The idea not to save data to disk means that they have to be kept in RAM, and Chrome will take even more of it. It's fine if you have an expensive system with tens of gigabytes, but what if you have only 4 or 2 Gb?
Also, why save energy when you are on AC power most of the time?
I remember that watching a long video on Youtube in WinXP could take as much as 400 Mb of RAM. Are they going to increase memory consumption?
If you run out of RAM virtual memory means excess pages will just get written to/read from disk, usually. Which is... Not really different than what it does now, I think?
Swapping is mostly random access operations, writing small blocks here and there, HDD can do about 100 seeks/sec, and it gives speed less that 1 Mb/s while sequential read/write gives speeds of order of tens Mb/s.
It is not the same situation. If you write/read video sequentially, you get speeds about tens of Mb/s, and with swapping you get random access with speeds < 1Mb/s on HDD. So having limited memory buffer for video is better for the whole system.
I'm currently on 4gb (ram sticks slowly died one after another, hope to replace the pc soon) and yes, Firefox taking up an entire gb is pushing it. Windows takes about 2gb for itself, leaving annoyingly little for other tasks.
~15% of steam users have 4gb or less [0]. And I doubt gaming PCs drag the total average down. So yeah, only a "miniscule percentages of users" caring about ram usage of browsers doesn't seem based in reality we still live in.
But Firefox drains my battery faster trying to run a VR simulation with an a realistic crypto mining rig and a USB hair dryer. My MBP's fans kick on full-blast when I start streaming video sin Firefox. And... worst Firefox crashes every time my computer goes to sleep now -- this has been happening for about the last month. When it comes back up I have to re-sign-in to about 20 sites... yes, password manager, but... with 2FA on most it's just tedious.
Like for a browser that respects privacy may fall to like for a browser that doesn't kill my battery.
There’s ongoing work that’s just (this week) starting to land to improve macOS battery life via CoreAnimation. That should help in the medium term.
As for crashing on sleep, that’s not normal behaviour. Maybe try refreshing Firefox via about:support? You’ll lose extensions etc but if nothing else it could help to narrow down the problem if it comes back.
Thanks for the heads up! I've got different extensions running in Chrome and Firefox, but according to Activity Monitor, Firefox's energy impact is 26.29, and Chrome's is 3.25. I've got Hacker News up in both, and that's the only tab that's open.

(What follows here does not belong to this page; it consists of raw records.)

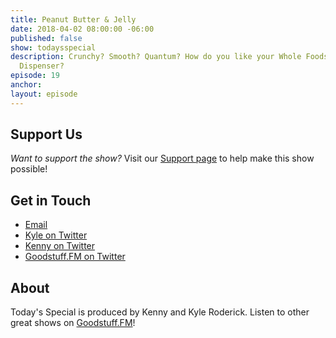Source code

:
```yaml
---
title: Peanut Butter & Jelly
date: 2018-04-02 08:00:00 -06:00
published: false
show: todaysspecial
description: Crunchy? Smooth? Quantum? How do you like your Whole Foods Branded Bread
  Dispenser?
episode: 19
anchor: 
layout: episode
---
```




## Support Us
*Want to support the show?* Visit our [Support page](https://goodstuff.fm/support) to help make this show possible!

## Get in Touch
* [Email](mailto:kyle@goodstuff.fm)
* [Kyle on Twitter](http://twitter.com/dogburps)
* [Kenny on Twitter](http://twitter.com/pizzarobotics)
* [Goodstuff.FM on Twitter](http://twitter.com/goodstufffm)

## About
Today's Special is produced by Kenny and Kyle Roderick. Listen to other great shows on [Goodstuff.FM](http://goodstuff.fm/shows)!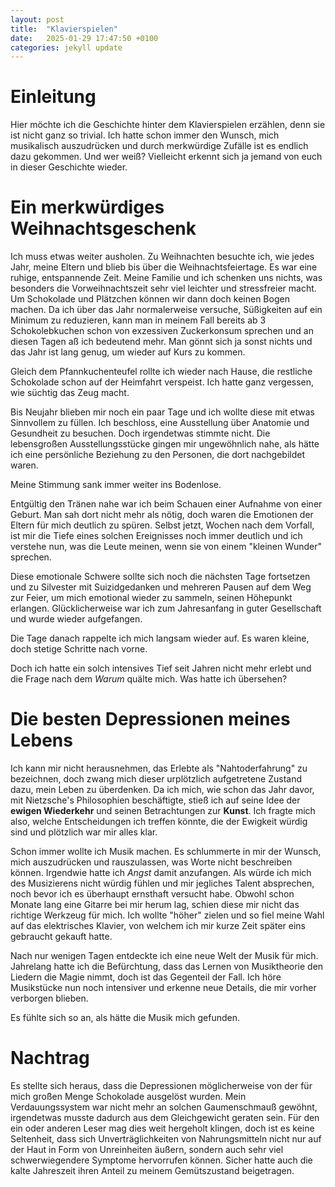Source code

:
 ```yaml
---
layout: post
title:  "Klavierspielen"
date:   2025-01-29 17:47:50 +0100
categories: jekyll update
---
```

# Einleitung

Hier möchte ich die Geschichte hinter dem Klavierspielen erzählen, denn sie ist nicht ganz so trivial. Ich hatte schon immer den Wunsch, mich musikalisch auszudrücken und durch merkwürdige Zufälle ist es endlich dazu gekommen.
Und wer weiß? Vielleicht erkennt sich ja jemand von euch in dieser Geschichte wieder.

# Ein merkwürdiges Weihnachtsgeschenk

Ich muss etwas weiter ausholen. Zu Weihnachten besuchte ich, wie jedes Jahr, meine Eltern und blieb bis über die Weihnachtsfeiertage. Es war eine ruhige, entspannende Zeit. Meine Familie und ich schenken uns nichts, was besonders die Vorweihnachtszeit sehr viel leichter und stressfreier macht. Um Schokolade und Plätzchen können wir dann doch keinen Bogen machen. Da ich über das Jahr normalerweise versuche, Süßigkeiten auf ein Minimum zu reduzieren, kann man in meinem Fall bereits ab 3 Schokolebkuchen schon von exzessiven Zuckerkonsum sprechen und an diesen Tagen aß ich bedeutend mehr. Man gönnt sich ja sonst nichts und das Jahr ist lang genug, um wieder auf Kurs zu kommen.

Gleich dem Pfannkuchenteufel rollte ich wieder nach Hause, die restliche Schokolade schon auf der Heimfahrt verspeist. Ich hatte ganz vergessen, wie süchtig das Zeug macht.

Bis Neujahr blieben mir noch ein paar Tage und ich wollte diese mit etwas Sinnvollem zu füllen. Ich beschloss, eine Ausstellung über Anatomie und Gesundheit zu besuchen. Doch irgendetwas stimmte nicht. Die lebensgroßen Ausstellungsstücke gingen mir ungewöhnlich nahe, als hätte ich eine persönliche Beziehung zu den Personen, die dort nachgebildet waren.

Meine Stimmung sank immer weiter ins Bodenlose.

Entgültig den Tränen nahe war ich beim Schauen einer Aufnahme von einer Geburt. Man sah dort nicht mehr als nötig, doch waren die Emotionen der Eltern für mich deutlich zu spüren. Selbst jetzt, Wochen nach dem Vorfall, ist mir die Tiefe eines solchen Ereignisses noch immer deutlich und ich verstehe nun, was die Leute meinen, wenn sie von einem "kleinen Wunder" sprechen.

Diese emotionale Schwere sollte sich noch die nächsten Tage fortsetzen und zu Silvester mit Suizidgedanken und mehreren Pausen auf dem Weg zur Feier, um mich emotional wieder zu sammeln, seinen Höhepunkt erlangen. Glücklicherweise war ich zum Jahresanfang in guter Gesellschaft und wurde wieder aufgefangen.

Die Tage danach rappelte ich mich langsam wieder auf. Es waren kleine, doch stetige Schritte nach vorne.

Doch ich hatte ein solch intensives Tief seit Jahren nicht mehr erlebt und die Frage nach dem _Warum_ quälte mich. Was hatte ich übersehen?

# Die besten Depressionen meines Lebens

Ich kann mir nicht herausnehmen, das Erlebte als "Nahtoderfahrung" zu bezeichnen, doch zwang mich dieser urplötzlich aufgetretene Zustand dazu, mein Leben zu überdenken.
Da ich mich, wie schon das Jahr davor, mit Nietzsche's Philosophien beschäftigte, stieß ich auf seine Idee der **ewigen Wiederkehr** und seinen Betrachtungen zur **Kunst**. Ich fragte mich also, welche Entscheidungen ich treffen könnte, die der Ewigkeit würdig sind und plötzlich war mir alles klar.

Schon immer wollte ich Musik machen. Es schlummerte in mir der Wunsch, mich auszudrücken und rauszulassen, was Worte nicht beschreiben können. Irgendwie hatte ich _Angst_ damit anzufangen. Als würde ich mich des Musizierens nicht würdig fühlen und mir jegliches Talent absprechen, noch bevor ich es überhaupt ernsthaft versucht habe.
Obwohl schon Monate lang eine Gitarre bei mir herum lag, schien diese mir nicht das richtige Werkzeug für mich. Ich wollte "höher" zielen und so fiel meine Wahl auf das elektrisches Klavier, von welchem ich mir kurze Zeit später eins gebraucht gekauft hatte.

Nach nur wenigen Tagen entdeckte ich eine neue Welt der Musik für mich. Jahrelang hatte ich die Befürchtung, dass das Lernen von Musiktheorie den Liedern die Magie nimmt, doch ist das Gegenteil der Fall. Ich höre Musikstücke nun noch intensiver und erkenne neue Details, die mir vorher verborgen blieben.

Es fühlte sich so an, als hätte die Musik mich gefunden.

# Nachtrag

Es stellte sich heraus, dass die Depressionen möglicherweise von der für mich großen Menge Schokolade ausgelöst wurden. Mein Verdauungssystem war nicht mehr an solchen Gaumenschmauß gewöhnt, irgendetwas musste dadurch aus dem Gleichgewicht geraten sein.
Für den ein oder anderen Leser mag dies weit hergeholt klingen, doch ist es keine Seltenheit, dass sich Unverträglichkeiten von Nahrungsmitteln nicht nur auf der Haut in Form von Unreinheiten äußern, sondern auch sehr viel schwerwiegendere Symptome hervorrufen können.
Sicher hatte auch die kalte Jahreszeit ihren Anteil zu meinem Gemütszustand beigetragen.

When I open a new video on YouTube, it spikes to 160ish, then drops to 100, then eventually settles into the lows 60s.
In Chrome, it shows similar... spiking when the video starts to stream around 160, but then quickly drops down to the high 30s.
Keen on seeing what the changes bring! (=
I just did a reinstall. Hope it helps the crashing issue.
At the end of the day, I really don't trust Google. But... if it comes down to having an extra hour on my laptop it's a bit of a tough call.
Shouldn't they start by getting Chromium as standard compliant as current Edge ? As of now every browser supports SVG-in-OpenType except Chromium. When Microsoft will proceed with their shortsighted migration to Chromium engine there will be two browser refusing to comply to this widely accepted standard. Microsoft, would you please at least try to minimize the push in the "Web standards are whatever Google likes" direction your decision will provoke ? This is the very worrisome aspect of this move.
If its not caching to disk, doesn't that mean that ram usage will skyrocket? As it is chrome is a memory hog, imagine now with all of those videos in ram....
If the content is ephemeral then it doesn't make sense to keep it on disk, and as long as Chrome doesn't lock the memory range, the OS will swap it to disk anyway if it needs the RAM for something else.
Swapping contiguous regions is sequential, and Windows will preemptively write non-locked regions to disk so it can instantly discard them when needed. You can force this behavior by dropping working sets, which has the effect of "converting" used RAM to cached pagefile.
Of course if you're actively using a program, it will swap out other processes, that's the whole idea.
It doesn't make sense to swap out other programs just to load video that will be immediately discarded after displaying. It makes more sense to have limited download and playback buffers and store most of video data on the disk.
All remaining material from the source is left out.